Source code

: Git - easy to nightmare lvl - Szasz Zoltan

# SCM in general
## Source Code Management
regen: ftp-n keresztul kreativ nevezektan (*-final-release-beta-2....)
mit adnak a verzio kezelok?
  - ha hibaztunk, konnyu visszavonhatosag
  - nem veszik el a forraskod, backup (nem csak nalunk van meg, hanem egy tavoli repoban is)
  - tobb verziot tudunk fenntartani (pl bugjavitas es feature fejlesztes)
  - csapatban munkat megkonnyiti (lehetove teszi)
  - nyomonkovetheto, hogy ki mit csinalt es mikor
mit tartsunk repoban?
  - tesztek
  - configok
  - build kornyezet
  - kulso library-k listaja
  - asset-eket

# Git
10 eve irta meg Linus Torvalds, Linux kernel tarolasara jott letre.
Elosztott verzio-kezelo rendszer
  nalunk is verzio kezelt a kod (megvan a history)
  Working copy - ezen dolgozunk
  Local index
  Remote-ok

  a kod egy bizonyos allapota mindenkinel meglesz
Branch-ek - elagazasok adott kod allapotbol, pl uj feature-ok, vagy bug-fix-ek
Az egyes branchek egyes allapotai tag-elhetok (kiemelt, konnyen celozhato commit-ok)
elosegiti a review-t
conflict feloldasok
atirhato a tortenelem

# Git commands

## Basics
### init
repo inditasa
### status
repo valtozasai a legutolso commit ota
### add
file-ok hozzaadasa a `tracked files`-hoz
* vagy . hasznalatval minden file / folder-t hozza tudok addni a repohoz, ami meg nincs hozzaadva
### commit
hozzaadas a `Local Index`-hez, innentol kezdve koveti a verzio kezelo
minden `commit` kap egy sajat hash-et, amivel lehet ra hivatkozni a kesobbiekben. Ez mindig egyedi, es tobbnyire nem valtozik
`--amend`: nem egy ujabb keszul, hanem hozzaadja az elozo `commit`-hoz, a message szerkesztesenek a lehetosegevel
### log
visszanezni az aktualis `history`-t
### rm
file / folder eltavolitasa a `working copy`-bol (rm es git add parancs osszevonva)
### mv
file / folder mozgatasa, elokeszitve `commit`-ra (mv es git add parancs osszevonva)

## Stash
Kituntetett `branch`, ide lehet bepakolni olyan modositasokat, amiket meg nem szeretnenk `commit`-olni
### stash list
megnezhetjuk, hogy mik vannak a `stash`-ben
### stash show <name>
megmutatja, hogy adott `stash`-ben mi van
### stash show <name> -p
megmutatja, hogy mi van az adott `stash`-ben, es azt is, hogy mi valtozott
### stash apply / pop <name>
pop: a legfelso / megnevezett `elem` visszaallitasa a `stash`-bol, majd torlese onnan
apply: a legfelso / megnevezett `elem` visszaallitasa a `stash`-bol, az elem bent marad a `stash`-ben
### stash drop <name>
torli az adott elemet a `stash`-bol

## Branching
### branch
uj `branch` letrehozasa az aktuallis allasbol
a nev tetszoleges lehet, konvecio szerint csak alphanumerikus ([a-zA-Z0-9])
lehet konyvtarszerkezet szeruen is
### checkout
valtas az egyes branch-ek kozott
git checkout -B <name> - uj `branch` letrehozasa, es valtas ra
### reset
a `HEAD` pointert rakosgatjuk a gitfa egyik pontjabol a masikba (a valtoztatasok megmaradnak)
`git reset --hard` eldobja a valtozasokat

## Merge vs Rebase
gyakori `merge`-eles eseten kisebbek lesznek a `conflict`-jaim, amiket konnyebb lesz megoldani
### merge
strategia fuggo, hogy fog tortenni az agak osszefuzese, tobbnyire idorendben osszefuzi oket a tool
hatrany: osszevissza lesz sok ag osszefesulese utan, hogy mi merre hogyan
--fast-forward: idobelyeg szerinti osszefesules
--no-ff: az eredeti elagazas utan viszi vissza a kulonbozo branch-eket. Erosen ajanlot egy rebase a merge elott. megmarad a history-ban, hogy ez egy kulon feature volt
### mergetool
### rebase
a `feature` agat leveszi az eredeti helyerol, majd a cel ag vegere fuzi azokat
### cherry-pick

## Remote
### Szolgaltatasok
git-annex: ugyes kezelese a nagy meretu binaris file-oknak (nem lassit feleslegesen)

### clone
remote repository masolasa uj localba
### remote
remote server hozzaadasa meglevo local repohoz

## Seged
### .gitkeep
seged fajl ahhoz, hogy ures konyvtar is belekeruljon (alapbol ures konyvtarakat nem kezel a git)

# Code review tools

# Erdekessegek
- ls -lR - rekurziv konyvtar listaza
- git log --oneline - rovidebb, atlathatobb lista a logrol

● **Your instructions**:
From the records above, give again exactly the lines running from the line with "- csapatban munkat" to the line with "### stash list", inclusive.

● **Task answer**:
  - csapatban munkat megkonnyiti (lehetove teszi)
  - nyomonkovetheto, hogy ki mit csinalt es mikor
mit tartsunk repoban?
  - tesztek
  - configok
  - build kornyezet
  - kulso library-k listaja
  - asset-eket

# Git
10 eve irta meg Linus Torvalds, Linux kernel tarolasara jott letre.
Elosztott verzio-kezelo rendszer
  nalunk is verzio kezelt a kod (megvan a history)
  Working copy - ezen dolgozunk
  Local index
  Remote-ok

  a kod egy bizonyos allapota mindenkinel meglesz
Branch-ek - elagazasok adott kod allapotbol, pl uj feature-ok, vagy bug-fix-ek
Az egyes branchek egyes allapotai tag-elhetok (kiemelt, konnyen celozhato commit-ok)
elosegiti a review-t
conflict feloldasok
atirhato a tortenelem

# Git commands

## Basics
### init
repo inditasa
### status
repo valtozasai a legutolso commit ota
### add
file-ok hozzaadasa a `tracked files`-hoz
* vagy . hasznalatval minden file / folder-t hozza tudok addni a repohoz, ami meg nincs hozzaadva
### commit
hozzaadas a `Local Index`-hez, innentol kezdve koveti a verzio kezelo
minden `commit` kap egy sajat hash-et, amivel lehet ra hivatkozni a kesobbiekben. Ez mindig egyedi, es tobbnyire nem valtozik
`--amend`: nem egy ujabb keszul, hanem hozzaadja az elozo `commit`-hoz, a message szerkesztesenek a lehetosegevel
### log
visszanezni az aktualis `history`-t
### rm
file / folder eltavolitasa a `working copy`-bol (rm es git add parancs osszevonva)
### mv
file / folder mozgatasa, elokeszitve `commit`-ra (mv es git add parancs osszevonva)

## Stash
Kituntetett `branch`, ide lehet bepakolni olyan modositasokat, amiket meg nem szeretnenk `commit`-olni
### stash list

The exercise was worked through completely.